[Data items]
== Segment start ==

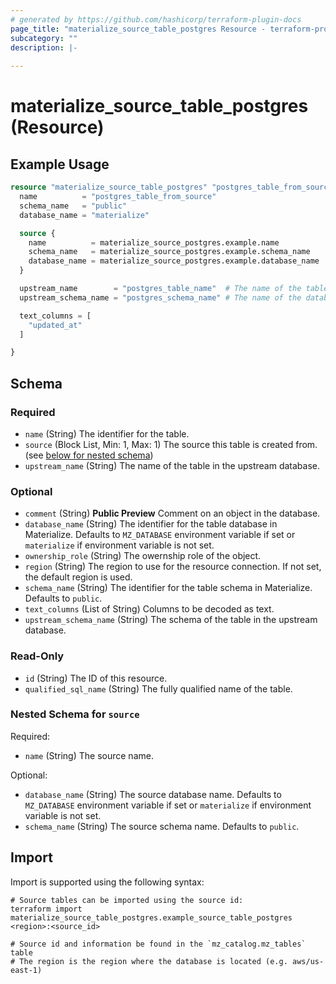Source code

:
 ```yaml
---
# generated by https://github.com/hashicorp/terraform-plugin-docs
page_title: "materialize_source_table_postgres Resource - terraform-provider-materialize"
subcategory: ""
description: |-
  
---
```


# materialize_source_table_postgres (Resource)



## Example Usage

```terraform
resource "materialize_source_table_postgres" "postgres_table_from_source" {
  name          = "postgres_table_from_source"
  schema_name   = "public"
  database_name = "materialize"

  source {
    name          = materialize_source_postgres.example.name
    schema_name   = materialize_source_postgres.example.schema_name
    database_name = materialize_source_postgres.example.database_name
  }

  upstream_name        = "postgres_table_name"  # The name of the table in the postgres database
  upstream_schema_name = "postgres_schema_name" # The name of the database in the postgres database

  text_columns = [
    "updated_at"
  ]

}
```

<!-- schema generated by tfplugindocs -->
## Schema

### Required

- `name` (String) The identifier for the table.
- `source` (Block List, Min: 1, Max: 1) The source this table is created from. (see [below for nested schema](#nestedblock--source))
- `upstream_name` (String) The name of the table in the upstream database.

### Optional

- `comment` (String) **Public Preview** Comment on an object in the database.
- `database_name` (String) The identifier for the table database in Materialize. Defaults to `MZ_DATABASE` environment variable if set or `materialize` if environment variable is not set.
- `ownership_role` (String) The owernship role of the object.
- `region` (String) The region to use for the resource connection. If not set, the default region is used.
- `schema_name` (String) The identifier for the table schema in Materialize. Defaults to `public`.
- `text_columns` (List of String) Columns to be decoded as text.
- `upstream_schema_name` (String) The schema of the table in the upstream database.

### Read-Only

- `id` (String) The ID of this resource.
- `qualified_sql_name` (String) The fully qualified name of the table.

<a id="nestedblock--source"></a>
### Nested Schema for `source`

Required:

- `name` (String) The source name.

Optional:

- `database_name` (String) The source database name. Defaults to `MZ_DATABASE` environment variable if set or `materialize` if environment variable is not set.
- `schema_name` (String) The source schema name. Defaults to `public`.

## Import

Import is supported using the following syntax:

```shell
# Source tables can be imported using the source id:
terraform import materialize_source_table_postgres.example_source_table_postgres <region>:<source_id>

# Source id and information be found in the `mz_catalog.mz_tables` table
# The region is the region where the database is located (e.g. aws/us-east-1)
```
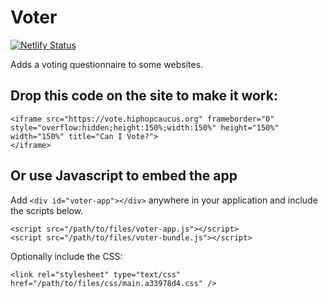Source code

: # Voter

[![Netlify Status](https://api.netlify.com/api/v1/badges/16d974dc-6c43-4c7b-8258-2827fb3f9f83/deploy-status)](https://app.netlify.com/sites/affectionate-shannon-7ae802/deploys)

Adds a voting questionnaire to some websites.


## Drop this code on the site to make it work: 
```
<iframe src="https://vote.hiphopcaucus.org" frameborder="0" style="overflow:hidden;height:150%;width:150%" height="150%" width="150%" title="Can I Vote?">
</iframe>
```

## Or use Javascript to embed the app
Add `<div id="voter-app"></div>` anywhere in your application and include the scripts below.
```
<script src="/path/to/files/voter-app.js"></script>
<script src="/path/to/files/voter-bundle.js"></script>
```

Optionally include the CSS:
```
<link rel="stylesheet" type="text/css" href="/path/to/files/css/main.a33978d4.css" />
```


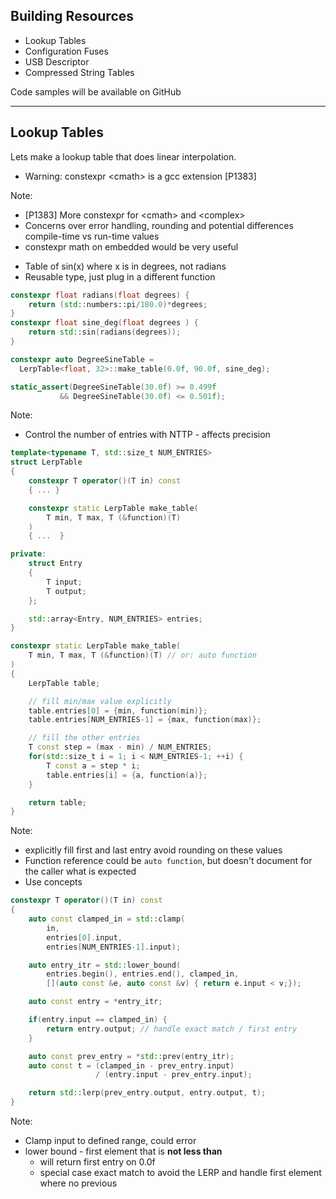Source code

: ## Building Resources

- Lookup Tables
- Configuration Fuses
- USB Descriptor
- Compressed String Tables

Code samples will be available on GitHub

---

## Lookup Tables

Lets make a lookup table that does linear interpolation.

- Warning: constexpr &lt;cmath&gt; is a gcc extension [P1383]
  <!-- .element: class="fragment" -->

Note:
- [P1383] More constexpr for &lt;cmath&gt; and &lt;complex&gt;
- Concerns over error handling, rounding and potential differences
  compile-time vs run-time values
- constexpr math on embedded would be very useful



<!-- down -->
- Table of sin(x) where x is in degrees, not radians
- Reusable type, just plug in a different function

```C++
constexpr float radians(float degrees) {
    return (std::numbers::pi/180.0)*degrees;
}
constexpr float sine_deg(float degrees ) {
    return std::sin(radians(degrees));
}

constexpr auto DegreeSineTable =
  LerpTable<float, 32>::make_table(0.0f, 90.0f, sine_deg);

static_assert(DegreeSineTable(30.0f) >= 0.499f
           && DegreeSineTable(30.0f) <= 0.501f);
```

Note:
- Control the number of entries with NTTP - affects precision




<!-- down -->
```C++
template<typename T, std::size_t NUM_ENTRIES>
struct LerpTable
{
    constexpr T operator()(T in) const
    { ... }

    constexpr static LerpTable make_table(
        T min, T max, T (&function)(T)
    )
    { ...  }

private:
    struct Entry
    {
        T input;
        T output;
    };

    std::array<Entry, NUM_ENTRIES> entries;
}
```
<!-- .element: class="r-stretch" -->



<!-- down -->
```C++
constexpr static LerpTable make_table(
    T min, T max, T (&function)(T) // or: auto function
)
{
    LerpTable table;

    // fill min/max value explicitly
    table.entries[0] = {min, function(min)};
    table.entries[NUM_ENTRIES-1] = {max, function(max)};

    // fill the other entries
    T const step = (max - min) / NUM_ENTRIES;
    for(std::size_t i = 1; i < NUM_ENTRIES-1; ++i) {
        T const a = step * i;
        table.entries[i] = {a, function(a)};
    }

    return table;
}
```
<!-- .element: class="r-stretch" -->

Note:
- explicitly fill first and last entry avoid rounding on these values
- Function reference could be `auto function`, but doesn't document
  for the caller what is expected
- Use concepts



<!-- down -->
```C++
constexpr T operator()(T in) const
{
    auto const clamped_in = std::clamp(
        in,
        entries[0].input,
        entries[NUM_ENTRIES-1].input);

    auto entry_itr = std::lower_bound(
        entries.begin(), entries.end(), clamped_in,
        [](auto const &e, auto const &v) { return e.input < v;});

    auto const entry = *entry_itr;

    if(entry.input == clamped_in) {
        return entry.output; // handle exact match / first entry
    }

    auto const prev_entry = *std::prev(entry_itr);
    auto const t = (clamped_in - prev_entry.input)
                   / (entry.input - prev_entry.input);

    return std::lerp(prev_entry.output, entry.output, t);
}
```
<!-- .element: class="r-stretch" -->

Note:
- Clamp input to defined range, could error
- lower bound - first element that is __not less than__
  - will return first entry on 0.0f
  - special case exact match to avoid the LERP
    and handle first element where no previous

== Segment end ==

Print exactly the lines from the first line of the records above through the line containing "the table database", leaving out the pictures.

Source code

:
 ```yaml
---
# generated by https://github.com/hashicorp/terraform-plugin-docs
page_title: "materialize_source_table_postgres Resource - terraform-provider-materialize"
subcategory: ""
description: |-
  
---
```


# materialize_source_table_postgres (Resource)



## Example Usage

```terraform
resource "materialize_source_table_postgres" "postgres_table_from_source" {
  name          = "postgres_table_from_source"
  schema_name   = "public"
  database_name = "materialize"

  source {
    name          = materialize_source_postgres.example.name
    schema_name   = materialize_source_postgres.example.schema_name
    database_name = materialize_source_postgres.example.database_name
  }

  upstream_name        = "postgres_table_name"  # The name of the table in the postgres database
  upstream_schema_name = "postgres_schema_name" # The name of the database in the postgres database

  text_columns = [
    "updated_at"
  ]

}
```

<!-- schema generated by tfplugindocs -->
## Schema

### Required

- `name` (String) The identifier for the table.
- `source` (Block List, Min: 1, Max: 1) The source this table is created from. (see [below for nested schema](#nestedblock--source))
- `upstream_name` (String) The name of the table in the upstream database.

### Optional

- `comment` (String) **Public Preview** Comment on an object in the database.
- `database_name` (String) The identifier for the table database in Materialize. Defaults to `MZ_DATABASE` environment variable if set or `materialize` if environment variable is not set.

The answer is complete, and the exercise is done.